TASK GOAL
Would you please return the lines of the material that contain the word "root"?

DATA EXTRACT

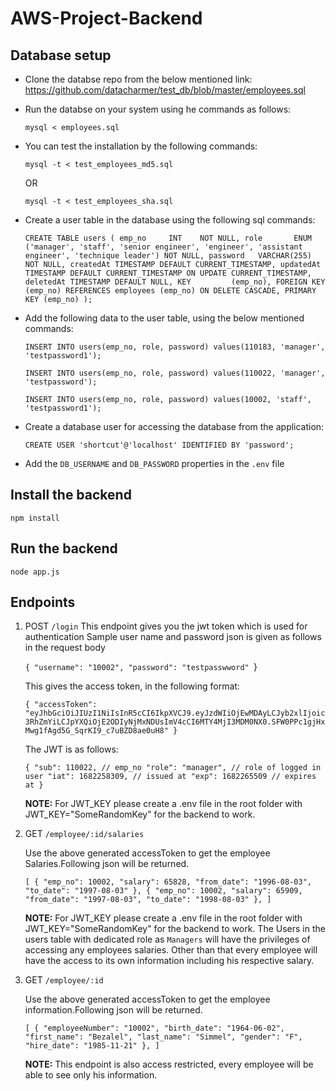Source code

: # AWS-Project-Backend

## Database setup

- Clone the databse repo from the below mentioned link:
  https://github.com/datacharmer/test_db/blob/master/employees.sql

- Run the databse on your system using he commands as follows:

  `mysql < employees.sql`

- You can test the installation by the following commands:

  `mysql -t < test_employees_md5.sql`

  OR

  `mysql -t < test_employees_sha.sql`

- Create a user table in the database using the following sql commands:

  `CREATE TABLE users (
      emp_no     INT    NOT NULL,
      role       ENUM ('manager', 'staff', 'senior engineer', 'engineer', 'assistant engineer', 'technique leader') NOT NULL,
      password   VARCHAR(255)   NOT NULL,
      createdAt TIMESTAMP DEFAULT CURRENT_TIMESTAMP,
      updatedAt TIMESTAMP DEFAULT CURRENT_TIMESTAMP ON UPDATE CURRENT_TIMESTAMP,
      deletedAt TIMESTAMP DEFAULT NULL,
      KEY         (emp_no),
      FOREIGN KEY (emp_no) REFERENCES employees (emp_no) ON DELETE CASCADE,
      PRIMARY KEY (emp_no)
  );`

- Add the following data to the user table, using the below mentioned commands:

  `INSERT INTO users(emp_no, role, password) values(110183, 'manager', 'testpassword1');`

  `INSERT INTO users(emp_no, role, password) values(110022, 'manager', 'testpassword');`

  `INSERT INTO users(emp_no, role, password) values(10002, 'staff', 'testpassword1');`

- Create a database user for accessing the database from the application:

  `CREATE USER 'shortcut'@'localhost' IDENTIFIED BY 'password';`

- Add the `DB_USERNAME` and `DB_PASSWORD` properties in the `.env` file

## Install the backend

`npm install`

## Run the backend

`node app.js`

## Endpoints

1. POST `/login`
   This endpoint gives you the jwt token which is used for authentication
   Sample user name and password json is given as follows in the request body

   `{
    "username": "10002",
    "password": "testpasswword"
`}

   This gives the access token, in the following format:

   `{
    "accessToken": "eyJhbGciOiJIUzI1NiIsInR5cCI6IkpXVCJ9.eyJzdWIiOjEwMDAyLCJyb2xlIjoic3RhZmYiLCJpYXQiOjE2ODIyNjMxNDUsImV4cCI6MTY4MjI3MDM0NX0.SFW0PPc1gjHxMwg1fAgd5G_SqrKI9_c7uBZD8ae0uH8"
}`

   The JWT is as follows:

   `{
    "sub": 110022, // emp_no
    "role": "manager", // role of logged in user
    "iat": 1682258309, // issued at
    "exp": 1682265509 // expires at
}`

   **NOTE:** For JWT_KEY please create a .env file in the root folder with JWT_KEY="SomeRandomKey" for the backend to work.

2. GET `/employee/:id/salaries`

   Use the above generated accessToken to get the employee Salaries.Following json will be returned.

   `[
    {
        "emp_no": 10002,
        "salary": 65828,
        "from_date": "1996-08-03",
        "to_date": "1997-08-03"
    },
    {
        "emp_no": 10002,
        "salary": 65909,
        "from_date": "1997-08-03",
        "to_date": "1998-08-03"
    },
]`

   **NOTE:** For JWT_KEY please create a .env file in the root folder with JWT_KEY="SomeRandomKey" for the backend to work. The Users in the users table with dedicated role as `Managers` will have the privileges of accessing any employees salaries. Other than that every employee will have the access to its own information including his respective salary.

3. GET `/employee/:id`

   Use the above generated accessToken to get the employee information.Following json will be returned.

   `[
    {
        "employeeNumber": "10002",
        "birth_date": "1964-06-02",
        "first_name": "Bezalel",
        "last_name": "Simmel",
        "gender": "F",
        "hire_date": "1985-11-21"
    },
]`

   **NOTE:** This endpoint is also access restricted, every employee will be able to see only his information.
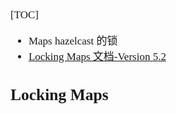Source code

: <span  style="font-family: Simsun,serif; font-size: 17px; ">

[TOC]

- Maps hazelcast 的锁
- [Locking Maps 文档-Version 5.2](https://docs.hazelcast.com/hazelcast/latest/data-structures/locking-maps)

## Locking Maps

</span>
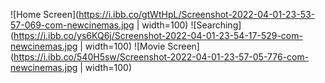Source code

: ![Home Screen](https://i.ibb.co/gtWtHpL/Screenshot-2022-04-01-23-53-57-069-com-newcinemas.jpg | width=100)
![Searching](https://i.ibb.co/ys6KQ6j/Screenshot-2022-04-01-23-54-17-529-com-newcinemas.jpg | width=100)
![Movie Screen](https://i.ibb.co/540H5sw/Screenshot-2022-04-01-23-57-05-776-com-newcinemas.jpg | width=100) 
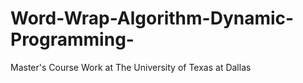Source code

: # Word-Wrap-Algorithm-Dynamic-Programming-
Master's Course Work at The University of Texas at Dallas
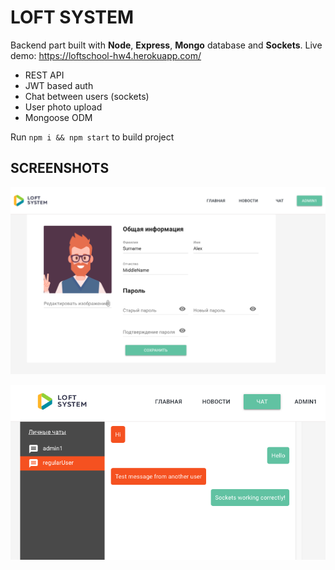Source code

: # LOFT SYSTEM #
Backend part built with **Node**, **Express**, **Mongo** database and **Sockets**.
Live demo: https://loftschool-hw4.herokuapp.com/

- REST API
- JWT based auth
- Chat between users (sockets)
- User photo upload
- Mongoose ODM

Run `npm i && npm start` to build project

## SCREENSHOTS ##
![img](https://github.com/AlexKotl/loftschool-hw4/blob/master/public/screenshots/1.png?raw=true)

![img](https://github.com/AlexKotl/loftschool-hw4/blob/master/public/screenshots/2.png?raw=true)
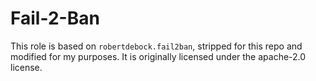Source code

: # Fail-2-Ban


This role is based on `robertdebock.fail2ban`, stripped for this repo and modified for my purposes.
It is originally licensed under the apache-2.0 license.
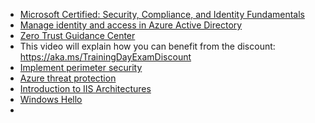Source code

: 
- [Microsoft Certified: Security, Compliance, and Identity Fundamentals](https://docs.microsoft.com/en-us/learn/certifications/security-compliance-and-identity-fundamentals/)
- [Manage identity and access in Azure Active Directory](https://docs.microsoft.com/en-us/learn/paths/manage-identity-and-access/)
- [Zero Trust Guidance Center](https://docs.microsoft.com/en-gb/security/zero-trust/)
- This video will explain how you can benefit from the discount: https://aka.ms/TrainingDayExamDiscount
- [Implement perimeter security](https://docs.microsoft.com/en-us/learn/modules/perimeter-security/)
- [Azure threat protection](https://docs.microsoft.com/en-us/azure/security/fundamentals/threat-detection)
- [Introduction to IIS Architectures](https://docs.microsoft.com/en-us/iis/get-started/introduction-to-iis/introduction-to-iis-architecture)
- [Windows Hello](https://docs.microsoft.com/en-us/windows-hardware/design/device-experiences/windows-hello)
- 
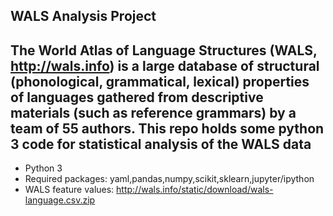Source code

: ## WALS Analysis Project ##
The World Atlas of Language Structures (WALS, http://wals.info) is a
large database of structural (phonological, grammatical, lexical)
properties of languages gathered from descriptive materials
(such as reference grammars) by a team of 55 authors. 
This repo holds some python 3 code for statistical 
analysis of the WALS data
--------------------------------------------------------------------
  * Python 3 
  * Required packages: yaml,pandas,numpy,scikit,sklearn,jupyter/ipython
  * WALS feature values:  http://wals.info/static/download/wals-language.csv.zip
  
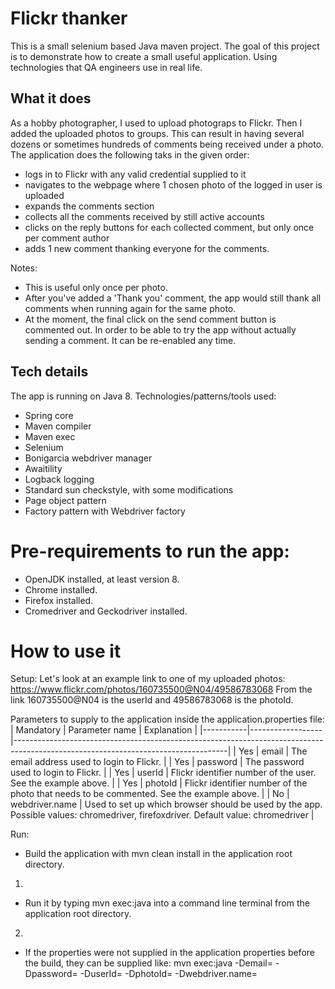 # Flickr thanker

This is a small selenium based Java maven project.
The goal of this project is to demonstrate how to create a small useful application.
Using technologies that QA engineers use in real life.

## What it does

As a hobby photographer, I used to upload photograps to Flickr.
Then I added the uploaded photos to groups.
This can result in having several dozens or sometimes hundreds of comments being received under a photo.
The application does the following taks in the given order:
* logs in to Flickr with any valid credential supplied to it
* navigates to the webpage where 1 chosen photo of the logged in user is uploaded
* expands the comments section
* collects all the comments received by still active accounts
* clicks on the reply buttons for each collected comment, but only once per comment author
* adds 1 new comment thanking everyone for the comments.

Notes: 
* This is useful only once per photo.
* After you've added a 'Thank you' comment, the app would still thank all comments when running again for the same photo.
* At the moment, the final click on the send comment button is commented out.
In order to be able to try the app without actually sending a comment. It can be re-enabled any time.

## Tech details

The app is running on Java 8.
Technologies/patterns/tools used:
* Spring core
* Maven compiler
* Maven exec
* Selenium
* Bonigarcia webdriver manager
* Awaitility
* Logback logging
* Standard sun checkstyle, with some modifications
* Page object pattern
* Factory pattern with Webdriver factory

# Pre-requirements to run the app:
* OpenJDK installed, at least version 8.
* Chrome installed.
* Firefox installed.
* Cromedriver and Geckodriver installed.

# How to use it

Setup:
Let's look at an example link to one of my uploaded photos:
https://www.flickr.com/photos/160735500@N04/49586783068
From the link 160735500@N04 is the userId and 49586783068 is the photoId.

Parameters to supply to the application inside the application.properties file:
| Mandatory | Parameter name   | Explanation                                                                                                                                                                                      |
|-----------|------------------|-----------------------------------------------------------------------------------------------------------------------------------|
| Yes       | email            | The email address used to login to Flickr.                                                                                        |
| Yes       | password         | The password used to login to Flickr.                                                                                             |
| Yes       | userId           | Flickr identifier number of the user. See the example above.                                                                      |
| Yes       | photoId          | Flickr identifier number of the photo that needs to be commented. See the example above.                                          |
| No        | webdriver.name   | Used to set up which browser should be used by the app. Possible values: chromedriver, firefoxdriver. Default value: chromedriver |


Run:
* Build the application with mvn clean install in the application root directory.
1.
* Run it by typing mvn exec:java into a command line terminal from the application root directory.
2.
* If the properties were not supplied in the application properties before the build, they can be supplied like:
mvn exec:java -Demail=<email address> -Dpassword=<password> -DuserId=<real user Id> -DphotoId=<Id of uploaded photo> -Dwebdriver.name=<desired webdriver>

TASK RESPONSE
   **NOTE:** For JWT_KEY please create a .env file in the root folder with JWT_KEY="SomeRandomKey" for the backend to work.
   **NOTE:** For JWT_KEY please create a .env file in the root folder with JWT_KEY="SomeRandomKey" for the backend to work. The Users in the users table with dedicated role as `Managers` will have the privileges of accessing any employees salaries. Other than that every employee will have the access to its own information including his respective salary.
* Build the application with mvn clean install in the application root directory.
* Run it by typing mvn exec:java into a command line terminal from the application root directory.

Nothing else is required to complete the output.